FIG. 6 is a table showing the detergent composition, the incident angle of the liquid raw material, and the properties of the detergent in the second example and the comparative example of the present invention.

[Explanation of symbols]

 DESCRIPTION OF SYMBOLS 1 Cylindrical container 1a Rotating shaft 2 Powder 2a Height 3 Blade 3a Height 4 Liquid 5 Sprayer (liquid injection means)

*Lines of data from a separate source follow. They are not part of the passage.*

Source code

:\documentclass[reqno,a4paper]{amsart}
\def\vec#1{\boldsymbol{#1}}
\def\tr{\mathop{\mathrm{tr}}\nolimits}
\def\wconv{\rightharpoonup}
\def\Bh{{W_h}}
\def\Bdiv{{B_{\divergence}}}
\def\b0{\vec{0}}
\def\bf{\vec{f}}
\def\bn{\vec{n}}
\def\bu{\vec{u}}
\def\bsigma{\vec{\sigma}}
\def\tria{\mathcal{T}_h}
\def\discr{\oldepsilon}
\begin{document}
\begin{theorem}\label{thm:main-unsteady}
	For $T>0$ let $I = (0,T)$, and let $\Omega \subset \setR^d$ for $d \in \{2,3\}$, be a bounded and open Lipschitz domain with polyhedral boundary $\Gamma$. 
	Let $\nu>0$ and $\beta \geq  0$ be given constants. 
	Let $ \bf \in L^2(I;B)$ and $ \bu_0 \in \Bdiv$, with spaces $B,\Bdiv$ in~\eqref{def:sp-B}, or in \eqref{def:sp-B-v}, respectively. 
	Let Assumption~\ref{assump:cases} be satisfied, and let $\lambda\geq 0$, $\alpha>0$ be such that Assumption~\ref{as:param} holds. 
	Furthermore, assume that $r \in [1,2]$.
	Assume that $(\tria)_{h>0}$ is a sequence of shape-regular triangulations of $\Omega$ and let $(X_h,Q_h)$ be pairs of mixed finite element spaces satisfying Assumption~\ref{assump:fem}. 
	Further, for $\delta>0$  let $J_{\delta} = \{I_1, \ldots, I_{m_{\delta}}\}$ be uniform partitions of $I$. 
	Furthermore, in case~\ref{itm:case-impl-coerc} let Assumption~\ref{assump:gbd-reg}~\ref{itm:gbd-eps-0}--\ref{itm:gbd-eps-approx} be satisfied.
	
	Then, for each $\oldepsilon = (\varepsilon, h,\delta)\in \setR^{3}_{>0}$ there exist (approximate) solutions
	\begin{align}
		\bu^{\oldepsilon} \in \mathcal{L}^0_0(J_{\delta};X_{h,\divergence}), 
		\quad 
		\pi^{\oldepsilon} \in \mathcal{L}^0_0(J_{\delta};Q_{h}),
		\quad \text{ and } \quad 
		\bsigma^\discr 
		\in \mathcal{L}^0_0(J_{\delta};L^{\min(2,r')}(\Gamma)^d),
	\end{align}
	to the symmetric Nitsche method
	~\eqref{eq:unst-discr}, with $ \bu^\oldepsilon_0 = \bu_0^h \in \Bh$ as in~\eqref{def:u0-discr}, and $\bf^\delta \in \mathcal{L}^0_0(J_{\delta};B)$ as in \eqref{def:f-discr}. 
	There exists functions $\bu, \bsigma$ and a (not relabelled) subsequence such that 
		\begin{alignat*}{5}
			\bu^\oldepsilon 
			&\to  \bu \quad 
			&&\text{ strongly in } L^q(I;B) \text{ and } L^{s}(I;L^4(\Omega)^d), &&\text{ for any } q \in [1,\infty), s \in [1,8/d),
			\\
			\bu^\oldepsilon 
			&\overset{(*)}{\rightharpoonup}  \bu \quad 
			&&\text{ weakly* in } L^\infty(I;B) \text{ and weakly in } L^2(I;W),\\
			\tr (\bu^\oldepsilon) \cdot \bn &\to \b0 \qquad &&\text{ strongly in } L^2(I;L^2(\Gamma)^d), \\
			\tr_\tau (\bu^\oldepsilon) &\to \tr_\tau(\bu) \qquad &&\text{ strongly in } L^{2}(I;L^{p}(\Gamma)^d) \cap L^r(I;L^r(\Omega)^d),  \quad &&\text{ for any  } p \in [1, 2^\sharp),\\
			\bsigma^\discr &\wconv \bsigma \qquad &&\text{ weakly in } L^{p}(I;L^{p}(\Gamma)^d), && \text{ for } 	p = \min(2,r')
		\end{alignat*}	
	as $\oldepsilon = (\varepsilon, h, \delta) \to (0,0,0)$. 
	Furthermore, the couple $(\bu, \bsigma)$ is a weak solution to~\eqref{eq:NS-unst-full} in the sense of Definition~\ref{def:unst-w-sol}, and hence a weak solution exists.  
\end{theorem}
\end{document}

Continuation of the front page (72) Inventor Masashi Kai 1-3-7 Honjo, Sumida-ku, Tokyo Inside Lion Corporation (72) Inventor Shinichi Fukudome 1-3-7 Honjo, Sumida-ku, Tokyo Lion F term in reference (reference) 4H003 AC08 BA09 CA20 DA01 EA16 EA28 FA32

Claims (2)

[Claims] 1. A cylindrical container having a rotation axis in a substantially horizontal direction and rotating about the rotation axis, and a plate-shaped member provided on an inner surface of the cylindrical container and agitating powder contained in the cylindrical container. A blade, and liquid injecting means for injecting a liquid into the cylindrical container, wherein the height of the blade is set to be 50% or more and 90% or less of the height of the powder layer put in the cylindrical container. A rotary container type mixer. 2. A cylindrical container having a rotation axis in a substantially horizontal direction and rotating about the rotation axis, and a plate-shaped member provided on an inner surface of the cylindrical container and agitating powder contained in the cylindrical container. Using a container rotating type mixer having a blade and a liquid injection means for injecting a liquid into the cylindrical container, a powder detergent raw material is put into the cylindrical container, and the cylindrical container is rotated to be provided on the inner surface of the cylindrical container. In the method for producing a granular detergent composition, the powdered detergent raw material is stirred by the plate-shaped blades, and the liquid raw material is injected into the cylindrical container by the liquid injection means, and granulation is performed to produce the granular detergent composition. The method for producing a granular detergent composition, wherein the height of the blades is set to 50% or more and 90% or less of the height of the layer of the powdered detergent raw material put in the cylindrical container.